Burnt mound, Castlelands By.), Co. Cork
Co. Cork |
Ritual/Ceremonial
When a gas pipeline cuts through farmland, it rarely turns up anything as quietly puzzling as a scatter of heat-shattered stones and charcoal-dark soil sitting just below the surface.
At Castlelands in County Cork, that is precisely what happened when topsoil stripping began in advance of the Ballincollig-Ballineen pipeline, revealing what archaeologists identified as a possible burnt mound, one of the most common yet least-celebrated prehistoric site types in Ireland.

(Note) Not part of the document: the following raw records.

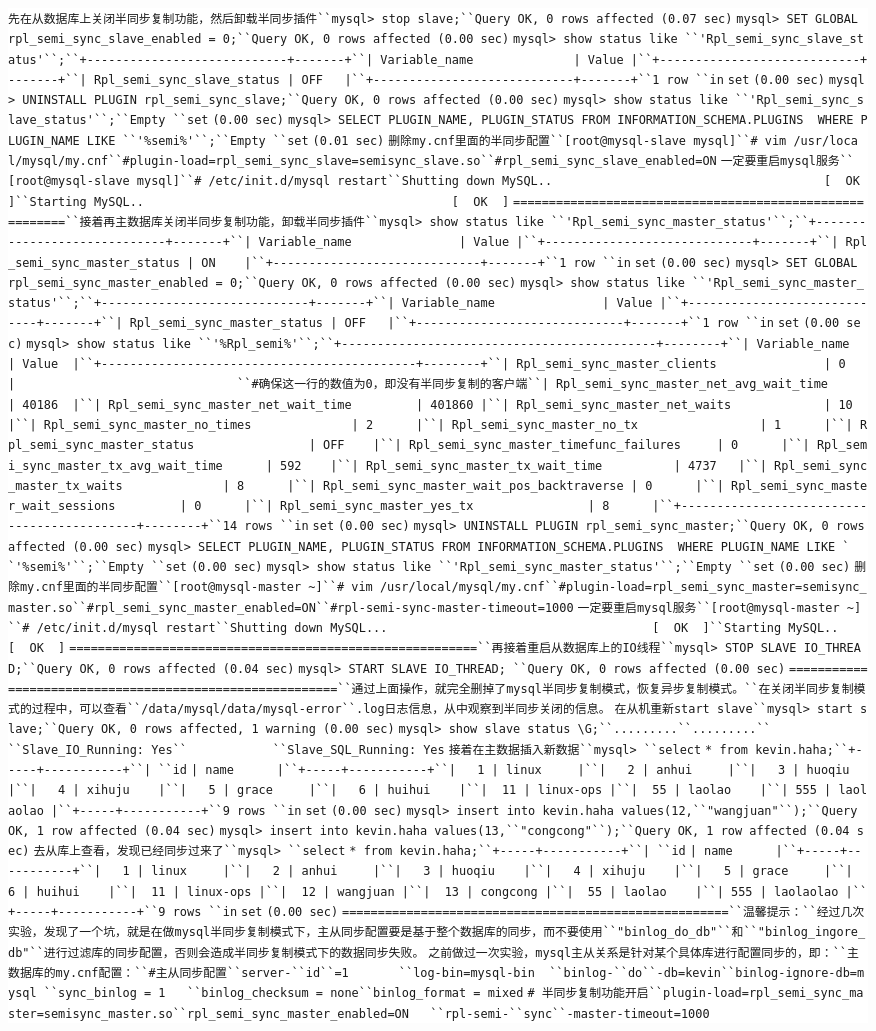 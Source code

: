 `先在从数据库上关闭半同步复制功能，然后卸载半同步插件``mysql> stop slave;``Query OK, 0 rows affected (0.07 sec)` `mysql> SET GLOBAL rpl_semi_sync_slave_enabled = 0;``Query OK, 0 rows affected (0.00 sec)` `mysql> show status like ``'Rpl_semi_sync_slave_status'``;``+----------------------------+-------+``| Variable_name              | Value |``+----------------------------+-------+``| Rpl_semi_sync_slave_status | OFF   |``+----------------------------+-------+``1 row ``in` `set` `(0.00 sec)` `mysql> UNINSTALL PLUGIN rpl_semi_sync_slave;``Query OK, 0 rows affected (0.00 sec)` `mysql> show status like ``'Rpl_semi_sync_slave_status'``;``Empty ``set` `(0.00 sec)` `mysql> SELECT PLUGIN_NAME, PLUGIN_STATUS FROM INFORMATION_SCHEMA.PLUGINS  WHERE PLUGIN_NAME LIKE ``'%semi%'``;``Empty ``set` `(0.01 sec)` `删除my.cnf里面的半同步配置``[root@mysql-slave mysql]``# vim /usr/local/mysql/my.cnf``#plugin-load=rpl_semi_sync_slave=semisync_slave.so``#rpl_semi_sync_slave_enabled=ON` `一定要重启mysql服务``[root@mysql-slave mysql]``# /etc/init.d/mysql restart``Shutting down MySQL..                                      [  OK  ]``Starting MySQL..                                           [  OK  ]` `=========================================================``接着再主数据库关闭半同步复制功能，卸载半同步插件``mysql> show status like ``'Rpl_semi_sync_master_status'``;``+-----------------------------+-------+``| Variable_name               | Value |``+-----------------------------+-------+``| Rpl_semi_sync_master_status | ON    |``+-----------------------------+-------+``1 row ``in` `set` `(0.00 sec)` `mysql> SET GLOBAL rpl_semi_sync_master_enabled = 0;``Query OK, 0 rows affected (0.00 sec)` `mysql> show status like ``'Rpl_semi_sync_master_status'``;``+-----------------------------+-------+``| Variable_name               | Value |``+-----------------------------+-------+``| Rpl_semi_sync_master_status | OFF   |``+-----------------------------+-------+``1 row ``in` `set` `(0.00 sec)` `mysql> show status like ``'%Rpl_semi%'``;``+--------------------------------------------+--------+``| Variable_name                              | Value  |``+--------------------------------------------+--------+``| Rpl_semi_sync_master_clients               | 0      |                               ``#确保这一行的数值为0，即没有半同步复制的客户端``| Rpl_semi_sync_master_net_avg_wait_time     | 40186  |``| Rpl_semi_sync_master_net_wait_time         | 401860 |``| Rpl_semi_sync_master_net_waits             | 10     |``| Rpl_semi_sync_master_no_times              | 2      |``| Rpl_semi_sync_master_no_tx                 | 1      |``| Rpl_semi_sync_master_status                | OFF    |``| Rpl_semi_sync_master_timefunc_failures     | 0      |``| Rpl_semi_sync_master_tx_avg_wait_time      | 592    |``| Rpl_semi_sync_master_tx_wait_time          | 4737   |``| Rpl_semi_sync_master_tx_waits              | 8      |``| Rpl_semi_sync_master_wait_pos_backtraverse | 0      |``| Rpl_semi_sync_master_wait_sessions         | 0      |``| Rpl_semi_sync_master_yes_tx                | 8      |``+--------------------------------------------+--------+``14 rows ``in` `set` `(0.00 sec)` `mysql> UNINSTALL PLUGIN rpl_semi_sync_master;``Query OK, 0 rows affected (0.00 sec)` `mysql> SELECT PLUGIN_NAME, PLUGIN_STATUS FROM INFORMATION_SCHEMA.PLUGINS  WHERE PLUGIN_NAME LIKE ``'%semi%'``;``Empty ``set` `(0.00 sec)` `mysql> show status like ``'Rpl_semi_sync_master_status'``;``Empty ``set` `(0.00 sec)` `删除my.cnf里面的半同步配置``[root@mysql-master ~]``# vim /usr/local/mysql/my.cnf``#plugin-load=rpl_semi_sync_master=semisync_master.so``#rpl_semi_sync_master_enabled=ON``#rpl-semi-sync-master-timeout=1000` `一定要重启mysql服务``[root@mysql-master ~]``# /etc/init.d/mysql restart``Shutting down MySQL...                                     [  OK  ]``Starting MySQL..                                           [  OK  ]` `=========================================================``再接着重启从数据库上的IO线程``mysql> STOP SLAVE IO_THREAD;``Query OK, 0 rows affected (0.04 sec)` `mysql> START SLAVE IO_THREAD; ``Query OK, 0 rows affected (0.00 sec)` `=========================================================``通过上面操作，就完全删掉了mysql半同步复制模式，恢复异步复制模式。``在关闭半同步复制模式的过程中，可以查看``/data/mysql/data/mysql-error``.log日志信息，从中观察到半同步关闭的信息。` `在从机重新start slave``mysql> start slave;``Query OK, 0 rows affected, 1 warning (0.00 sec)` `mysql> show slave status \G;``.........``.........``             ``Slave_IO_Running: Yes``            ``Slave_SQL_Running: Yes` `接着在主数据插入新数据``mysql> ``select` `* from kevin.haha;``+-----+-----------+``| ``id`  `| name      |``+-----+-----------+``|   1 | linux     |``|   2 | anhui     |``|   3 | huoqiu    |``|   4 | xihuju    |``|   5 | grace     |``|   6 | huihui    |``|  11 | linux-ops |``|  55 | laolao    |``| 555 | laolaolao |``+-----+-----------+``9 rows ``in` `set` `(0.00 sec)` `mysql> insert into kevin.haha values(12,``"wangjuan"``);``Query OK, 1 row affected (0.04 sec)` `mysql> insert into kevin.haha values(13,``"congcong"``);``Query OK, 1 row affected (0.04 sec)` `去从库上查看，发现已经同步过来了``mysql> ``select` `* from kevin.haha;``+-----+-----------+``| ``id`  `| name      |``+-----+-----------+``|   1 | linux     |``|   2 | anhui     |``|   3 | huoqiu    |``|   4 | xihuju    |``|   5 | grace     |``|   6 | huihui    |``|  11 | linux-ops |``|  12 | wangjuan |``|  13 | congcong |``|  55 | laolao    |``| 555 | laolaolao |``+-----+-----------+``9 rows ``in` `set` `(0.00 sec)` `======================================================``温馨提示：``经过几次实验，发现了一个坑，就是在做mysql半同步复制模式下，主从同步配置要是基于整个数据库的同步，而不要使用``"binlog_do_db"``和``"binlog_ingore_db"``进行过滤库的同步配置，否则会造成半同步复制模式下的数据同步失败。` `之前做过一次实验，mysql主从关系是针对某个具体库进行配置同步的，即：``主数据库的my.cnf配置：``#主从同步配置``server-``id``=1       ``log-bin=mysql-bin  ``binlog-``do``-db=kevin``binlog-ignore-db=mysql ``sync_binlog = 1   ``binlog_checksum = none``binlog_format = mixed` `# 半同步复制功能开启``plugin-load=rpl_semi_sync_master=semisync_master.so``rpl_semi_sync_master_enabled=ON   ``rpl-semi-``sync``-master-timeout=1000 `
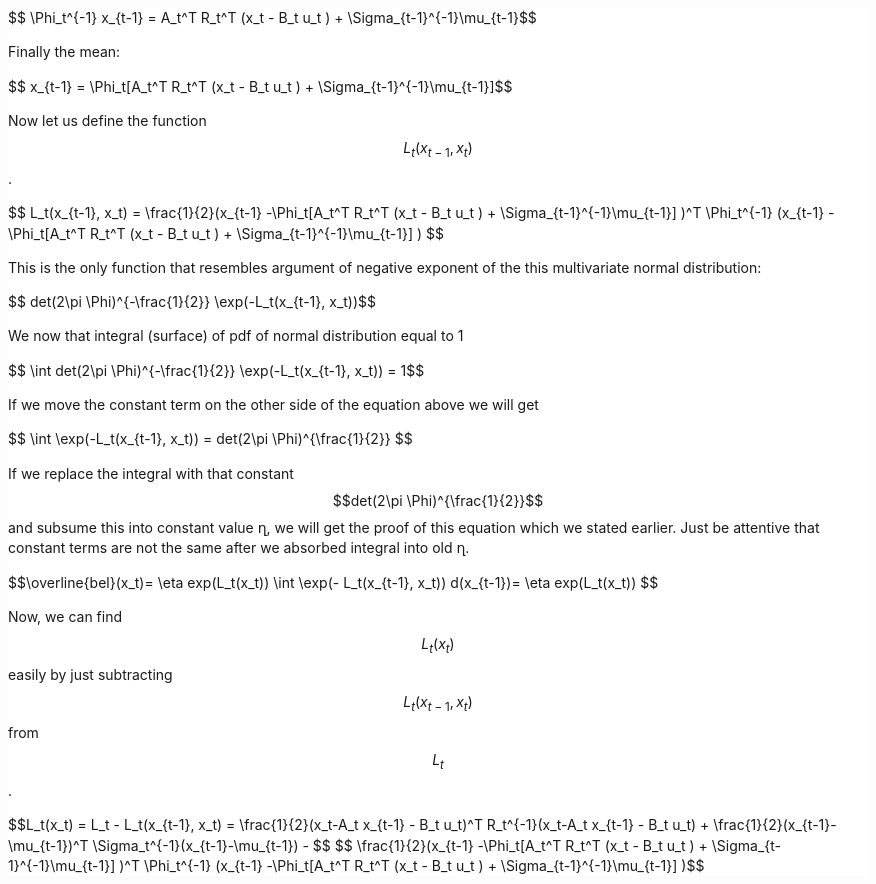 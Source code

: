 <p>
$$ \Phi_t^{-1} x_{t-1} = A_t^T R_t^T (x_t - B_t u_t ) + \Sigma_{t-1}^{-1}\mu_{t-1}$$
</p>

Finally the mean:
<p>
$$ x_{t-1} = \Phi_t[A_t^T R_t^T (x_t - B_t u_t ) + \Sigma_{t-1}^{-1}\mu_{t-1}]$$
</p>

Now let us define the function $$L_t(x_{t-1}, x_t)$$.
<p>
$$
L_t(x_{t-1}, x_t) = \frac{1}{2}(x_{t-1} -\Phi_t[A_t^T R_t^T (x_t - B_t u_t ) + \Sigma_{t-1}^{-1}\mu_{t-1}] )^T  \Phi_t^{-1}  (x_{t-1} -\Phi_t[A_t^T R_t^T (x_t - B_t u_t ) + \Sigma_{t-1}^{-1}\mu_{t-1}] )
$$
</p>

This is the only function that resembles  argument of negative exponent of the this multivariate normal distribution:

<p>
$$ det(2\pi \Phi)^{-\frac{1}{2}} \exp(-L_t(x_{t-1}, x_t))$$
</p>

We now that integral (surface) of pdf of normal distribution equal to 1 

<p>
$$ \int det(2\pi \Phi)^{-\frac{1}{2}} \exp(-L_t(x_{t-1}, x_t)) = 1$$
</p>

If we move the constant term on the other side of the equation above we will get

<p>
$$ \int \exp(-L_t(x_{t-1}, x_t)) = det(2\pi \Phi)^{\frac{1}{2}} $$
</p>




If we replace the integral with that constant $$det(2\pi \Phi)^{\frac{1}{2}}$$ and subsume this into constant value ղ, we will get the proof of this equation which we stated earlier. Just be attentive that constant terms are not the same after we absorbed integral into old ղ.

<p>
$$\overline{bel}(x_t)= \eta exp(L_t(x_t)) \int \exp(- L_t(x_{t-1}, x_t)) d(x_{t-1})=  \eta exp(L_t(x_t)) $$
</p>


Now, we can find $$L_t(x_t)$$ easily by just subtracting $$L_t(x_{t-1},x_t) $$ from $$L_t$$.
<p>
$$L_t(x_t) = L_t - L_t(x_{t-1}, x_t) =  \frac{1}{2}(x_t-A_t x_{t-1} - B_t u_t)^T R_t^{-1}(x_t-A_t x_{t-1} - B_t u_t) + \frac{1}{2}(x_{t-1}-\mu_{t-1})^T \Sigma_t^{-1}(x_{t-1}-\mu_{t-1}) -  $$
$$ \frac{1}{2}(x_{t-1} -\Phi_t[A_t^T R_t^T (x_t - B_t u_t ) + \Sigma_{t-1}^{-1}\mu_{t-1}] )^T  \Phi_t^{-1}  (x_{t-1} -\Phi_t[A_t^T R_t^T (x_t - B_t u_t ) + \Sigma_{t-1}^{-1}\mu_{t-1}] )$$
</p>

A burnt mound is essentially the debris of repeated heating, typically associated with cooking or industrial processes in the Bronze Age. Water would be boiled by dropping fire-heated stones into a trough, and the cracked, spent stones were discarded into a characteristic horseshoe-shaped heap nearby. The Castlelands example was archaeologically tested in 2000, and what the excavators found was modest but telling: a narrow band of fractured stones and charcoal-enriched soil, extending roughly 1.5 metres from the northern edge of the pipeline corridor and lying about 0.4 metres deep before meeting undisturbed sterile soil beneath. No features were cut into the subsoil, which means the trough or pit that might have anchored the activity was not found within the tested area. That absence has an explanation: the deposit appears to thin out at the field boundary, suggesting the bulk of the mound lies untouched in the field to the north, beyond the pipeline's reach. Ploughing over the years had likely dragged some material southward into the corridor. A second possible burnt mound was identified and excavated roughly 110 metres to the west during the same pipeline project, which hints that this stretch of Cork farmland saw repeated, sustained activity at some point in prehistory.